Life is a loan received from death, it’s a dream and death an awakening.
Arthur Schopenhauer, a German philosopher from the late 18th century, is known in academic circles as a pessimist.
He calls life a suffering, and man, being the intelligent creature he is, essentially bored. This boredom he fills with numerous wants and desires; expensive clothes, holidays and also love. In working towards a goal, he kills boredom, but once he reaches it, he is bored again and preoccupies himself with the next project.
“Imagine this race transported to Utopia where everything grows of its own accord and turkeys fly around ready-roasted, where lovers find one another without any delay and keep one another without any difficulty: in such a place some men would die of boredom or hang themselves, some would fight and kill one another, and thus they would create for themselves more suffering then nature inflicts on them as it is.”
He goes on to say most people are oblivious to the suffering of life and live in the moment enjoying the small things. But time is so fickle, that each moment that goes by is the past and no one knows what the next moment holds, so is it even worth enjoying this moment?

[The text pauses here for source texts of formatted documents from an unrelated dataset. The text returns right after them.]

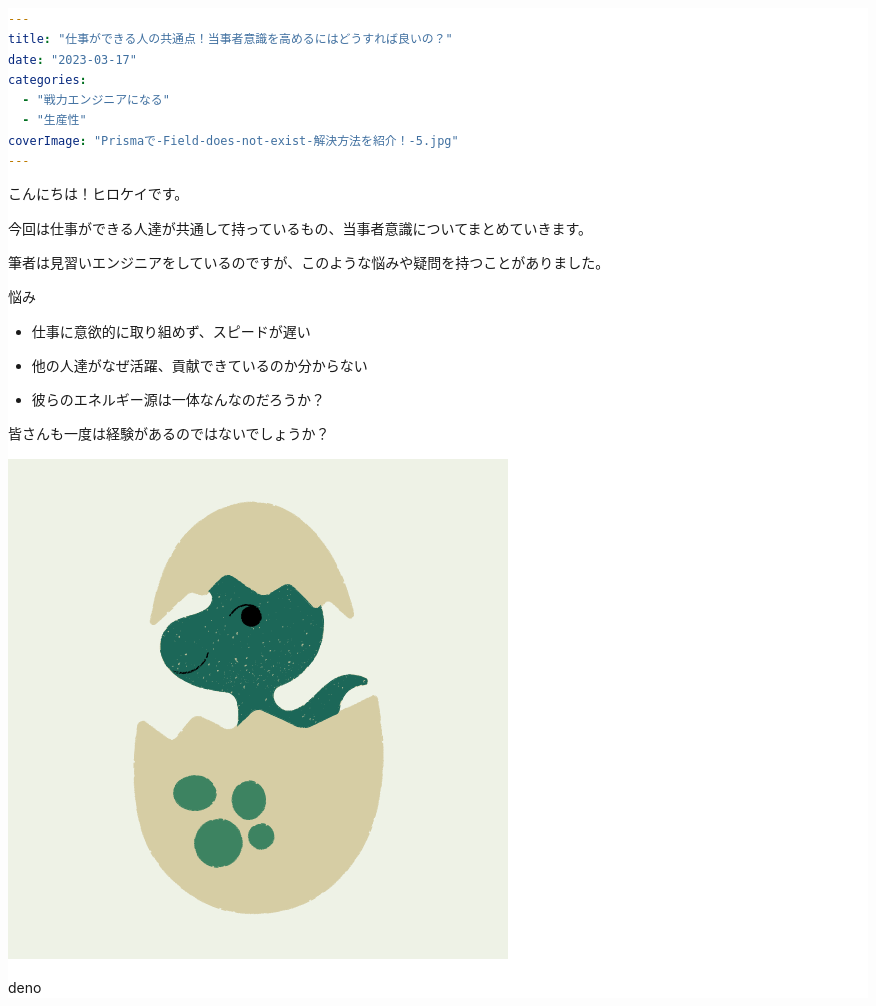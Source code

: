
 ```yaml
---
title: "仕事ができる人の共通点！当事者意識を高めるにはどうすれば良いの？"
date: "2023-03-17"
categories: 
  - "戦力エンジニアになる"
  - "生産性"
coverImage: "Prismaで-Field-does-not-exist-解決方法を紹介！-5.jpg"
---
```


こんにちは！ヒロケイです。

今回は仕事ができる人達が共通して持っているもの、当事者意識についてまとめていきます。

筆者は見習いエンジニアをしているのですが、このような悩みや疑問を持つことがありました。

悩み

- 仕事に意欲的に取り組めず、スピードが遅い

- 他の人達がなぜ活躍、貢献できているのか分からない

- 彼らのエネルギー源は一体なんなのだろうか？

皆さんも一度は経験があるのではないでしょうか？

![deno](images/名称未設定のデザイン-6.png)

deno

He gives the example of a man going for surgery who has been given a strong dose of anesthesia. He does not feel physical pain because his brain does not register it, even though his body is being torn apart. A spiritually weak man is a similar creature. The more knowledge one gains, the more one is aware of the suffering every day.
I particularly enjoyed his take on the cycle of life, where based on established social norms, a man and woman marry and raise a family.
“If the act of procreation were neither the outcome of a desire nor accompanied by feelings of pleasure, but a matter to be decided on the basis of purely rational considerations, is it likely the human race would still exist? Would each of us not rather have felt so much pity for the coming generation as to prefer to spare it the burden of existence, or at least not wish to take it upon himself to impose that burden upon it in cold blood.”
He says he believes in ascetism which he describes as “the denial of the will to live”. Although, he calls this the true Christian philosophy, the concept is also part of Islam, in the form of Zuhd or detachment. Where one lives like a traveler, and does not hold on to too many worldly things.
Perhaps, this exchange sums it up best.
Man: But what do I get from existence? If it is full I have only distress, if empty only boredom. How can you offer me so poor a reward for so much labour and so much suffering?
[…]
Spirit: Should I tell him that the value of life lies precisely in this, that it teaches him not to want it?